▶ _BRIEF_
Set down exactly the stretch of lines below that opens at the line containing "## Next Steps" and continues through the last line of the entries, and nothing else.

(Saved entries)
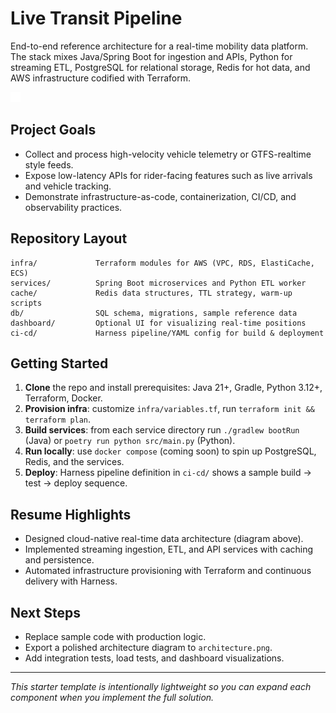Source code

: # Live Transit Pipeline

End-to-end reference architecture for a real-time mobility data platform. The stack mixes Java/Spring Boot for ingestion and APIs, Python for streaming ETL, PostgreSQL for relational storage, Redis for hot data, and AWS infrastructure codified with Terraform.

![Architecture Diagram](./architecture.png)

## Project Goals
- Collect and process high-velocity vehicle telemetry or GTFS-realtime style feeds.
- Expose low-latency APIs for rider-facing features such as live arrivals and vehicle tracking.
- Demonstrate infrastructure-as-code, containerization, CI/CD, and observability practices.

## Repository Layout
```
infra/             Terraform modules for AWS (VPC, RDS, ElastiCache, ECS)
services/          Spring Boot microservices and Python ETL worker
cache/             Redis data structures, TTL strategy, warm-up scripts
db/                SQL schema, migrations, sample reference data
dashboard/         Optional UI for visualizing real-time positions
ci-cd/             Harness pipeline/YAML config for build & deployment
```

## Getting Started
1. **Clone** the repo and install prerequisites: Java 21+, Gradle, Python 3.12+, Terraform, Docker.
2. **Provision infra**: customize `infra/variables.tf`, run `terraform init && terraform plan`.
3. **Build services**: from each service directory run `./gradlew bootRun` (Java) or `poetry run python src/main.py` (Python).
4. **Run locally**: use `docker compose` (coming soon) to spin up PostgreSQL, Redis, and the services.
5. **Deploy**: Harness pipeline definition in `ci-cd/` shows a sample build → test → deploy sequence.

## Resume Highlights
- Designed cloud-native real-time data architecture (diagram above).
- Implemented streaming ingestion, ETL, and API services with caching and persistence.
- Automated infrastructure provisioning with Terraform and continuous delivery with Harness.

## Next Steps
- Replace sample code with production logic.
- Export a polished architecture diagram to `architecture.png`.
- Add integration tests, load tests, and dashboard visualizations.

---
*This starter template is intentionally lightweight so you can expand each component when you implement the full solution.*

▶ _YOUR RESPONSE_
## Next Steps
- Replace sample code with production logic.
- Export a polished architecture diagram to `architecture.png`.
- Add integration tests, load tests, and dashboard visualizations.

---
*This starter template is intentionally lightweight so you can expand each component when you implement the full solution.*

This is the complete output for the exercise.